But the results turn out to be quite different—the vast majority offer an equal split. Yet, when an offer comes around that offers $2 or less, it is almost always rejected, even though $2 is better than nothing.10 And this effect persists even when played for thousands of dollars and persists across nearly all cultures.
Splitting and Anchoring in Charity
This sense of fairness persists into helping as well—people generally have a strong tendency not to want to help more than the other people around them, and if they find themselves the only ones helping on a frequent basis, they start to feel a “sucker”. On the flipside, if others are doing more, they will follow suit.11,12,13
Those told the average donation to a charity nearly always tend to give that amount, even if the average told to them is a lie, having secretly been increased or decreased. And it can be replicated even without lying—those told about an above average gift were far more likely to donate more, even attempting to match that gift.14,15 Overall, we tend to match the behavior of our reference class—those people we identify with—and this includes how much we help. We donate more when we believe others are donating more, and donate less when we believe others are doing so.
Challenging the Self-Interest Norm
But there’s a way to break this cycle of futility, responsibility, and fairness—challenge the norm by openly communicating about helping others. While many religious and secular values insist that the best giving is anonymous giving, this turns out to not always be the case. While there may be other reasons to give anonymously, don’t forget the benefits of giving openly—being open about helping inspires others to help, and can help challenge the norms of the culture.
Indeed, many organizations now exist to help challenge the norms of donations and try to create a culture where they give more. GivingWhatWeCan is a community of 230 people (including me!) who have all pledged to donate at least 10% of their income to organizations working on ending extreme poverty, and submit statements proving so. BolderGiving has a bunch of inspiring stories of over 100 people who all give at least 20% of their income, with a dozen giving over 90%! And these aren’t all rich people, some of them are even ordinary students.
Who’s Willing to Be Altruistic?
While people are not saints, experiments have shown that people tend to grossly overestimate how self-interested other people are—for one example, people estimated that males would overwhelmingly favor a piece of legislation to “slash research funding to a disease that affects only women”, even while—being male—they themselves do not support such legislation.16
This also manifests itself in an expectation that people be “self-interested” in their philanthropic cause—suggesting much stronger support for volunteers in Students Against Drunk Driving who themselves knew people killed in drunk driving accidents versus those people who had no such personal experiences but just thought it to be “a very important cause”.17
Alex de Tocqueville, echoing the early economists who expected $9/$1 splits in the Ultimatum Game, wrote in 1835 that “Americans enjoy explaining almost every act of their lives on the principle of self-interest”.18 But this isn’t always the case, and in challenging the norm, people make it more acceptable to be altruistic. It’s not just “goody two-shoes”, and it’s praiseworthy to be “too charitable”.
A Bit of a Nudge
A somewhat pressing problem in getting people to help was in organ donation—surely no one was inconvenienced by having their organs donated after they had died. Yet, why would people not sign up? And how could we get more people to sign up?

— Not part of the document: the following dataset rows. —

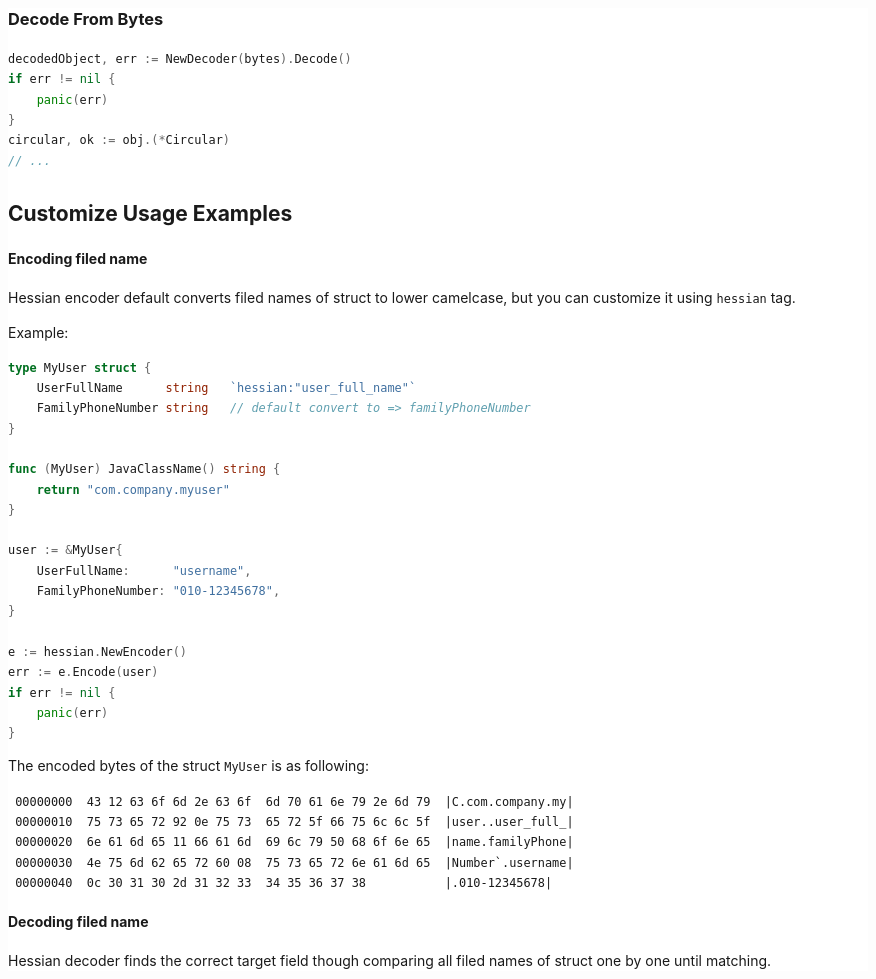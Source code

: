 ### Decode From Bytes

```go
decodedObject, err := NewDecoder(bytes).Decode()
if err != nil {
    panic(err)
}
circular, ok := obj.(*Circular)
// ...
```

## Customize Usage Examples

#### Encoding filed name

Hessian encoder default converts filed names of struct to lower camelcase, but you can customize it using `hessian` tag.

Example:
```go
type MyUser struct {
	UserFullName      string   `hessian:"user_full_name"`
	FamilyPhoneNumber string   // default convert to => familyPhoneNumber
}

func (MyUser) JavaClassName() string {
	return "com.company.myuser"
}

user := &MyUser{
    UserFullName:      "username",
    FamilyPhoneNumber: "010-12345678",
}

e := hessian.NewEncoder()
err := e.Encode(user)
if err != nil {
    panic(err)
}
```

The encoded bytes of the struct `MyUser` is as following:
```text
 00000000  43 12 63 6f 6d 2e 63 6f  6d 70 61 6e 79 2e 6d 79  |C.com.company.my|
 00000010  75 73 65 72 92 0e 75 73  65 72 5f 66 75 6c 6c 5f  |user..user_full_|
 00000020  6e 61 6d 65 11 66 61 6d  69 6c 79 50 68 6f 6e 65  |name.familyPhone|
 00000030  4e 75 6d 62 65 72 60 08  75 73 65 72 6e 61 6d 65  |Number`.username|
 00000040  0c 30 31 30 2d 31 32 33  34 35 36 37 38           |.010-12345678|
```

#### Decoding filed name

Hessian decoder finds the correct target field though comparing all filed names of struct one by one until matching.
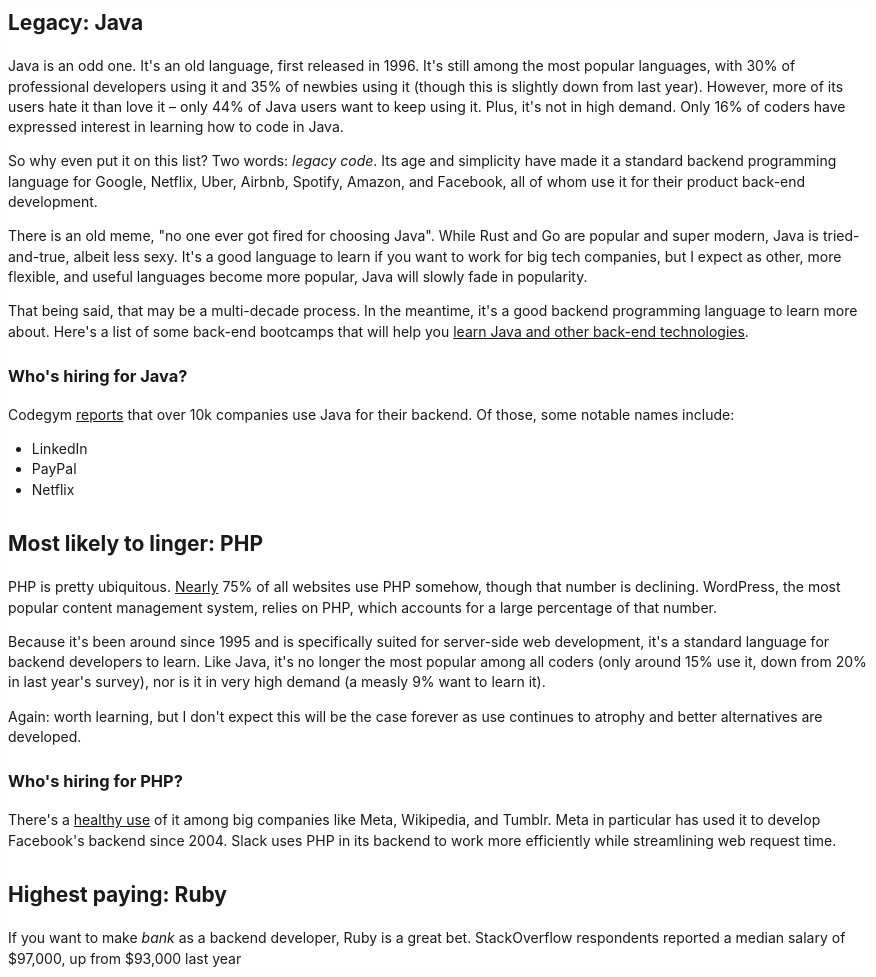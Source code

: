 ## Legacy: Java

Java is an odd one. It's an old language, first released in 1996. It's still among the most popular languages, with 30% of professional developers using it and 35% of newbies using it (though this is slightly down from last year). However, more of its users hate it than love it – only 44% of Java users want to keep using it. Plus, it's not in high demand. Only 16% of coders have expressed interest in learning how to code in Java.

So why even put it on this list? Two words: *legacy code*. Its age and simplicity have made it a standard backend programming language for Google, Netflix, Uber, Airbnb, Spotify, Amazon, and Facebook, all of whom use it for their product back-end development.

There is an old meme, "no one ever got fired for choosing Java". While Rust and Go are popular and super modern, Java is tried-and-true, albeit less sexy. It's a good language to learn if you want to work for big tech companies, but I expect as other, more flexible, and useful languages become more popular, Java will slowly fade in popularity.

That being said, that may be a multi-decade process. In the meantime, it's a good backend programming language to learn more about. Here's a list of some back-end bootcamps that will help you [learn Java and other back-end technologies](/backend/best-backend-bootcamps/).

### Who's hiring for Java?

Codegym [reports](https://codegym.cc/groups/posts/771-is-java-still-relevant-what-big-companies-use-it) that over 10k companies use Java for their backend. Of those, some notable names include:

* LinkedIn
* PayPal
* Netflix

## Most likely to linger: PHP

PHP is pretty ubiquitous. [Nearly](https://w3techs.com/technologies/details/pl-php) 75% of all websites use PHP somehow, though that number is declining. WordPress, the most popular content management system, relies on PHP, which accounts for a large percentage of that number.

Because it's been around since 1995 and is specifically suited for server-side web development, it's a standard language for backend developers to learn. Like Java, it's no longer the most popular among all coders (only around 15% use it, down from 20% in last year's survey), nor is it in very high demand (a measly 9% want to learn it).

Again: worth learning, but I don't expect this will be the case forever as use continues to atrophy and better alternatives are developed.

### Who's hiring for PHP?

There's a [healthy use](https://www.trio.dev/blog/companies-using-php) of it among big companies like Meta, Wikipedia, and Tumblr. Meta in particular has used it to develop Facebook's backend since 2004. Slack uses PHP in its backend to work more efficiently while streamlining web request time.

## Highest paying: Ruby

If you want to make *bank* as a backend developer, Ruby is a great bet. StackOverflow respondents reported a median salary of $97,000, up from $93,000 last year
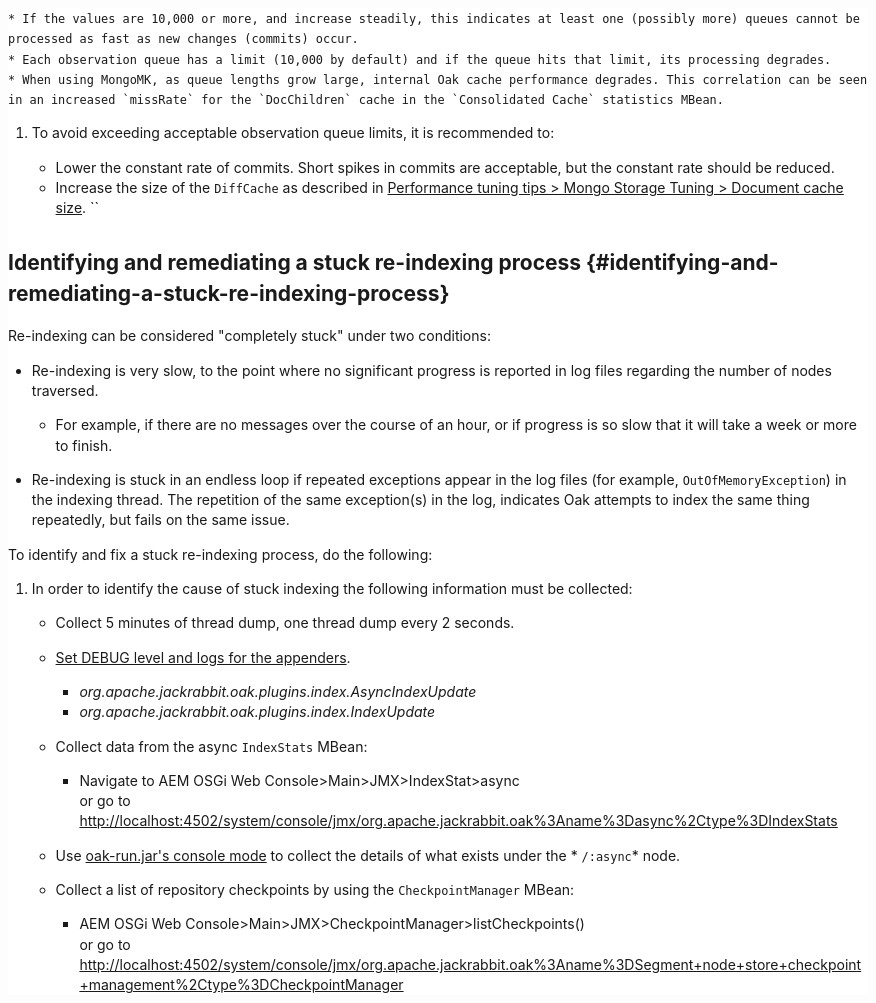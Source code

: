     * If the values are 10,000 or more, and increase steadily, this indicates at least one (possibly more) queues cannot be processed as fast as new changes (commits) occur.
    * Each observation queue has a limit (10,000 by default) and if the queue hits that limit, its processing degrades.
    * When using MongoMK, as queue lengths grow large, internal Oak cache performance degrades. This correlation can be seen in an increased `missRate` for the `DocChildren` cache in the `Consolidated Cache` statistics MBean.

1. To avoid exceeding acceptable observation queue limits, it is recommended to:

    * Lower the constant rate of commits. Short spikes in commits are acceptable, but the constant rate should be reduced.
    * Increase the size of the `DiffCache` as described in [Performance tuning tips > Mongo Storage Tuning > Document cache size](https://helpx.adobe.com/experience-manager/kb/performance-tuning-tips.html#main-pars_text_3). ``

## Identifying and remediating a stuck re-indexing process {#identifying-and-remediating-a-stuck-re-indexing-process}

Re-indexing can be considered "completely stuck" under two conditions:

* Re-indexing is very slow, to the point where no significant progress is reported in log files regarding the number of nodes traversed.

    * For example, if there are no messages over the course of an hour, or if progress is so slow that it will take a week or more to finish.

* Re-indexing is stuck in an endless loop if repeated exceptions appear in the log files (for example, `OutOfMemoryException`) in the indexing thread. The repetition of the same exception(s) in the log, indicates Oak attempts to index the same thing repeatedly, but fails on the same issue.

To identify and fix a stuck re-indexing process, do the following:

1. In order to identify the cause of stuck indexing the following information must be collected:

    * Collect 5 minutes of thread dump, one thread dump every 2 seconds.
    * [Set DEBUG level and logs for the appenders](../../../sites/deploying/using/configure-logging.md).

        * *org.apache.jackrabbit.oak.plugins.index.AsyncIndexUpdate* 
        * *org.apache.jackrabbit.oak.plugins.index.IndexUpdate*

    * Collect data from the async `IndexStats` MBean:

        * Navigate to AEM OSGi Web Console&gt;Main&gt;JMX&gt;IndexStat&gt;async  
          or go to [http://localhost:4502/system/console/jmx/org.apache.jackrabbit.oak%3Aname%3Dasync%2Ctype%3DIndexStats](http://localhost:4502/system/console/jmx/org.apache.jackrabbit.oak%3Aname%3Dasync%2Ctype%3DIndexStats)

    * Use [oak-run.jar's console mode](https://github.com/apache/jackrabbit-oak/tree/trunk/oak-run) to collect the details of what exists under the * `/:async`* node.
    
    * Collect a list of repository checkpoints by using the `CheckpointManager` MBean:

        * AEM OSGi Web Console&gt;Main&gt;JMX&gt;CheckpointManager&gt;listCheckpoints()   
          or go to [http://localhost:4502/system/console/jmx/org.apache.jackrabbit.oak%3Aname%3DSegment+node+store+checkpoint+management%2Ctype%3DCheckpointManager](http://localhost:4502/system/console/jmx/org.apache.jackrabbit.oak%3Aname%3DSegment+node+store+checkpoint+management%2Ctype%3DCheckpointManager)
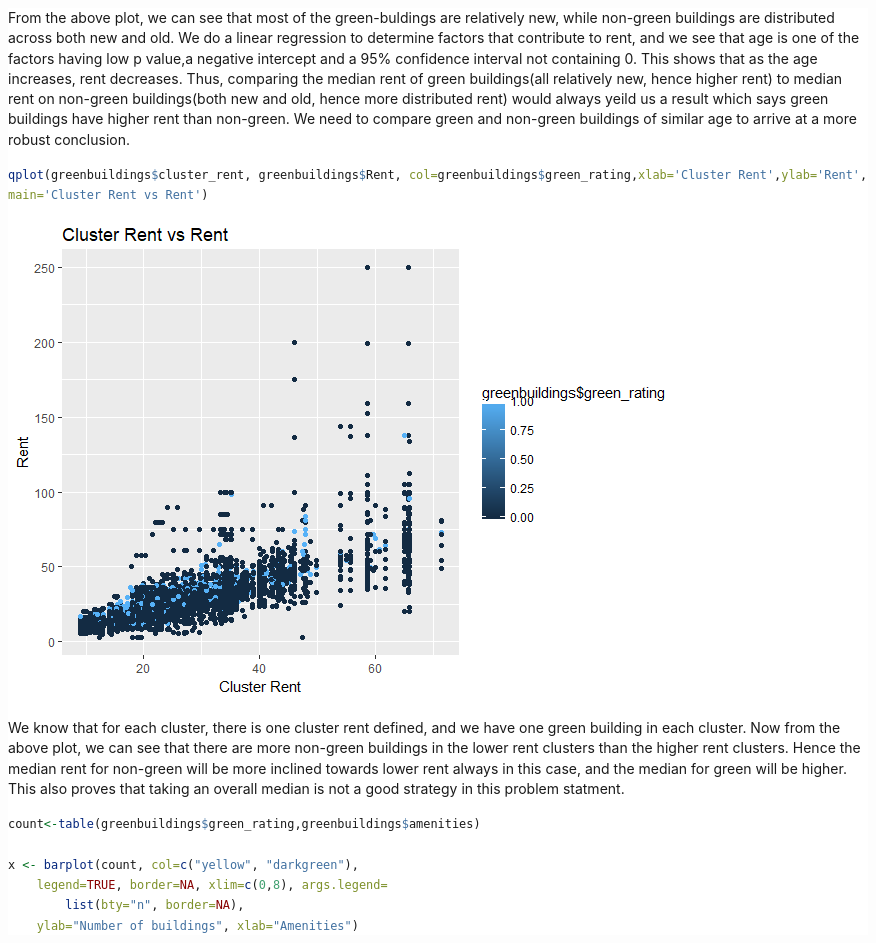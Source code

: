 From the above plot, we can see that most of the green-buldings are relatively new, while non-green buildings are distributed across both new and old. We do a linear regression to determine factors that contribute to rent, and we see that age is one of the factors having low p value,a negative intercept and a 95% confidence interval not containing 0. This shows that as the age increases, rent decreases. Thus, comparing the median rent of green buildings(all relatively new, hence higher rent) to median rent on non-green buildings(both new and old, hence more distributed rent) would always yeild us a result which says green buildings have higher rent than non-green. We need to compare green and non-green buildings of similar age to arrive at a more robust conclusion.

``` r
qplot(greenbuildings$cluster_rent, greenbuildings$Rent, col=greenbuildings$green_rating,xlab='Cluster Rent',ylab='Rent', main='Cluster Rent vs Rent')
```

![](R_HW_Part_2_Ex_1_files/figure-markdown_github-ascii_identifiers/unnamed-chunk-2-1.png)

We know that for each cluster, there is one cluster rent defined, and we have one green building in each cluster. Now from the above plot, we can see that there are more non-green buildings in the lower rent clusters than the higher rent clusters. Hence the median rent for non-green will be more inclined towards lower rent always in this case, and the median for green will be higher. This also proves that taking an overall median is not a good strategy in this problem statment.

``` r
count<-table(greenbuildings$green_rating,greenbuildings$amenities)

x <- barplot(count, col=c("yellow", "darkgreen"), 
    legend=TRUE, border=NA, xlim=c(0,8), args.legend=
        list(bty="n", border=NA), 
    ylab="Number of buildings", xlab="Amenities")
```
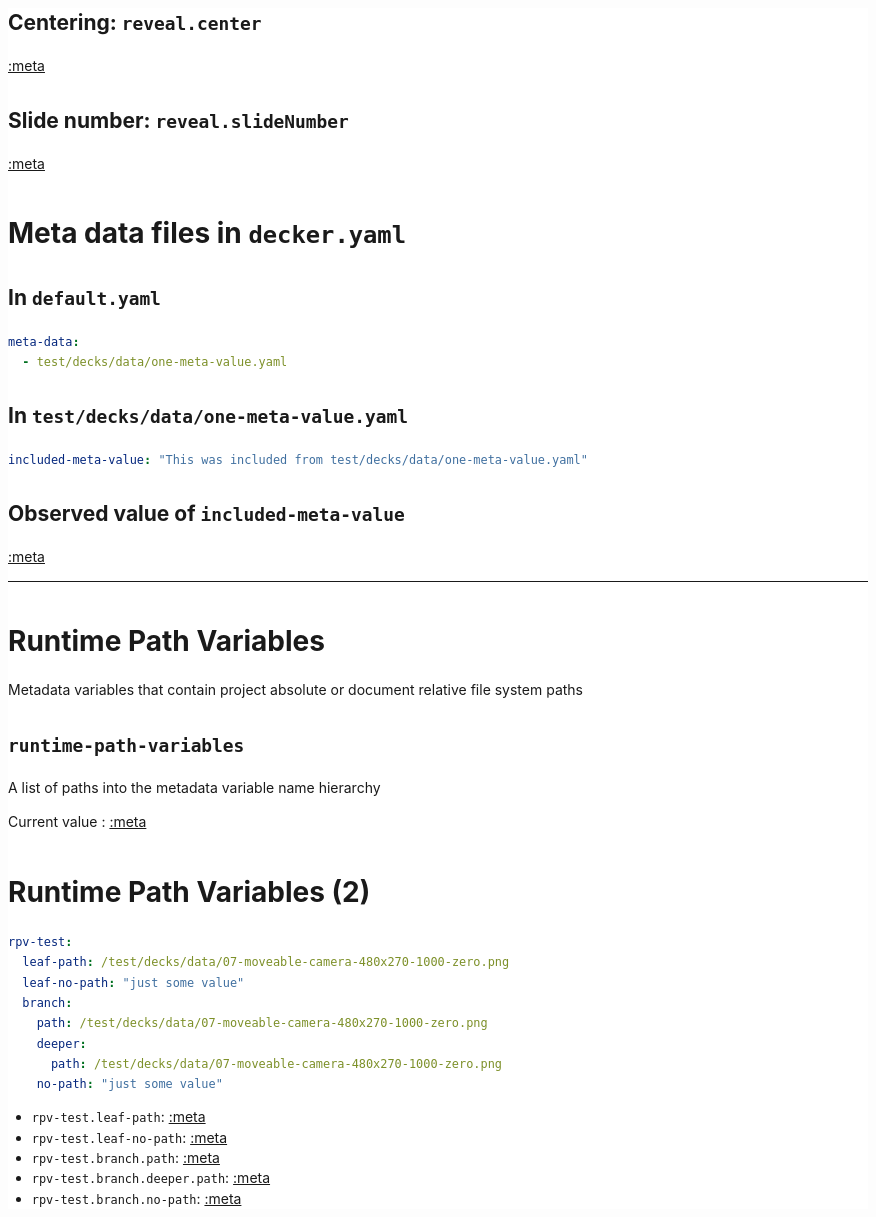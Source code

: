 ## Centering: `reveal.center`

[:meta](reveal.center)

## Slide number: `reveal.slideNumber`

[:meta](reveal.slideNumber)

# Meta data files in `decker.yaml`

## In `default.yaml`

```yaml
meta-data:
  - test/decks/data/one-meta-value.yaml
```

## In `test/decks/data/one-meta-value.yaml`

```yaml
included-meta-value: "This was included from test/decks/data/one-meta-value.yaml"
```

## Observed value of `included-meta-value`

[:meta](included-meta-value)

---

# Runtime Path Variables

Metadata variables that contain project absolute or document relative file
system paths

## `runtime-path-variables`

A list of paths into the metadata variable name hierarchy

Current value
: [:meta](runtime-path-variables)

# Runtime Path Variables (2)

```yaml
rpv-test:
  leaf-path: /test/decks/data/07-moveable-camera-480x270-1000-zero.png
  leaf-no-path: "just some value"
  branch:
    path: /test/decks/data/07-moveable-camera-480x270-1000-zero.png
    deeper:
      path: /test/decks/data/07-moveable-camera-480x270-1000-zero.png
    no-path: "just some value"
```

- `rpv-test.leaf-path`: [:meta](rpv-test.leaf-path)
- `rpv-test.leaf-no-path`: [:meta](rpv-test.leaf-no-path)
- `rpv-test.branch.path`: [:meta](rpv-test.branch.path)
- `rpv-test.branch.deeper.path`: [:meta](rpv-test.branch.path)
- `rpv-test.branch.no-path`: [:meta](rpv-test.branch.no-path)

In Germany, only 12% of the population are registered organ donors. In nearby Austria, that number is 99.98%. Are people in Austria just less worried about what will happen to them after they die, or just that more altruistic? It turns out the answer is far more simple—in Germany you must put yourself on the register to become a potential donor (opt-in), whereas in Austria you are a potential donor unless you object (opt-out). While people may be, for right or for wrong, worried about the fate of their body after it is dead, they appear less likely to express these reservations in opt-out systems.19
While Richard Thaler and Cass Sunstein argue in their book Nudge: Improving Decisions About Health, Wellness, and Happiness that we sometimes suck at making decisions in our own interest and all could do better with more favorable “defaults”, such defaults are also pressing in helping people.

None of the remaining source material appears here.